What you will do: Copy each line of the entries below that contains the string "degree".
------ Source data
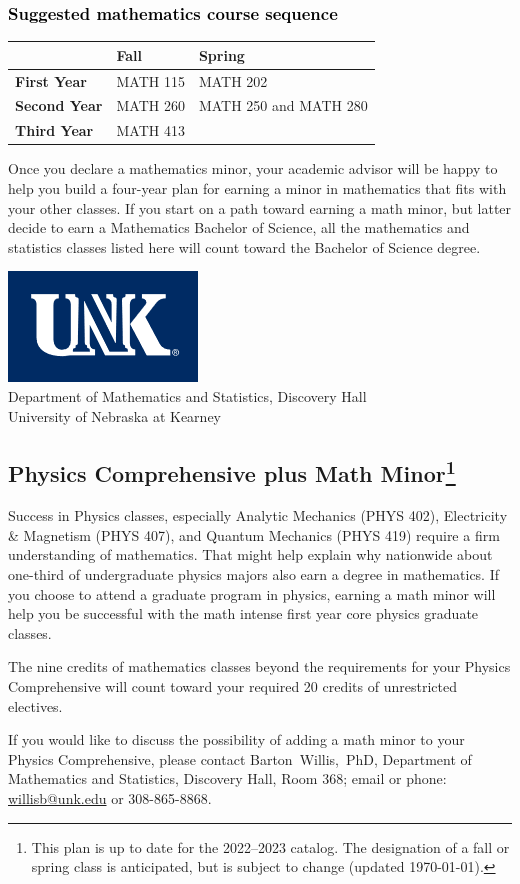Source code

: \documentclass[10pt]{article}
\makeatletter
\newcommand{\calconeshort}{MATH 115}
\newcommand{\calctwoshort}{MATH 202}
\newcommand{\foundationsshort}{MATH 250}
\newcommand{\calcthreeshort}{MATH 260}
\newcommand{\linearshort}{MATH 280}
\newcommand{\discreteshort}{MATH 413}
\newcommand{\contactbw}{\mbox{Barton Willis, PhD}, Department of Mathematics and Statistics,  Discovery Hall, Room 368;
email or phone: \href{mailto:willisb@unk.edu}{willisb@unk.edu} or 308-865-8868.}
\newcommand{\forinfo}[2]{If you would like to discuss the possibility of adding a math {#1} to your {#2}, please contact \contactbw}
\newcommand{\catalog}{2022--2023 }
\newcommand{\myfootnote}{\footnote{This plan is up to date for  the \catalog catalog. The designation of a fall or spring class is 
anticipated, but  is subject to change (updated  \today).}}
\newcommand{\myheading}{
\begin{flushleft}
\includegraphics[scale=0.35]{unk-logo}\\
\setcounter{footnote}{0}
\vspace{0.25in}
 \textcolor{unkblue}{Department of Mathematics and Statistics, Discovery Hall} \\
  \textcolor{unkblue}{University of Nebraska at Kearney}
\end{flushleft}}
\makeatother
\begin{document}
\vspace{-0.1in}
\subsubsection*{\textcolor{black}{Suggested mathematics course sequence}}

\begin{tabular}[h]{| l | l | l|} 
   \hline
              & \textbf{Fall}         &  \textbf{Spring}  \\ \hline 
   \textbf{First Year} & \calconeshort & \calctwoshort \\  \hline
   \textbf{Second Year} &  \calcthreeshort & \foundationsshort{}  and \linearshort \\ \hline
   \textbf{Third Year} &    \discreteshort              &  \\ \hline
   \end{tabular}

\noindent Once you declare a mathematics minor, your academic advisor 
will be happy to help you build a four-year plan for earning a minor 
in mathematics that fits with your other classes.  If you start on 
a path toward earning a math minor, but latter decide to earn a  
Mathematics Bachelor of Science, all the mathematics and statistics  classes listed here will count toward the Bachelor of Science degree.


\newpage

\myheading


\subsection*{\textbf{\textcolor{unkblue}{Physics Comprehensive plus Math Minor\myfootnote}}}

\noindent Success in Physics classes, especially  Analytic Mechanics (PHYS 402), Electricity \& Magnetism (PHYS 407), and Quantum Mechanics (PHYS 419) require a firm understanding of mathematics. That might help explain why nationwide about one-third of undergraduate physics majors also earn a degree in mathematics. If you choose to attend a graduate program in physics, earning a math minor will help you be successful with the math intense first year core physics graduate classes.

The nine credits of mathematics classes beyond the requirements for your Physics Comprehensive will count toward your required 20 credits of unrestricted electives.


\forinfo{minor}{Physics Comprehensive}
\end{document}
------------
Result of the task:
Mathematics Bachelor of Science, all the mathematics and statistics  classes listed here will count toward the Bachelor of Science degree.
\noindent Success in Physics classes, especially  Analytic Mechanics (PHYS 402), Electricity \& Magnetism (PHYS 407), and Quantum Mechanics (PHYS 419) require a firm understanding of mathematics. That might help explain why nationwide about one-third of undergraduate physics majors also earn a degree in mathematics. If you choose to attend a graduate program in physics, earning a math minor will help you be successful with the math intense first year core physics graduate classes.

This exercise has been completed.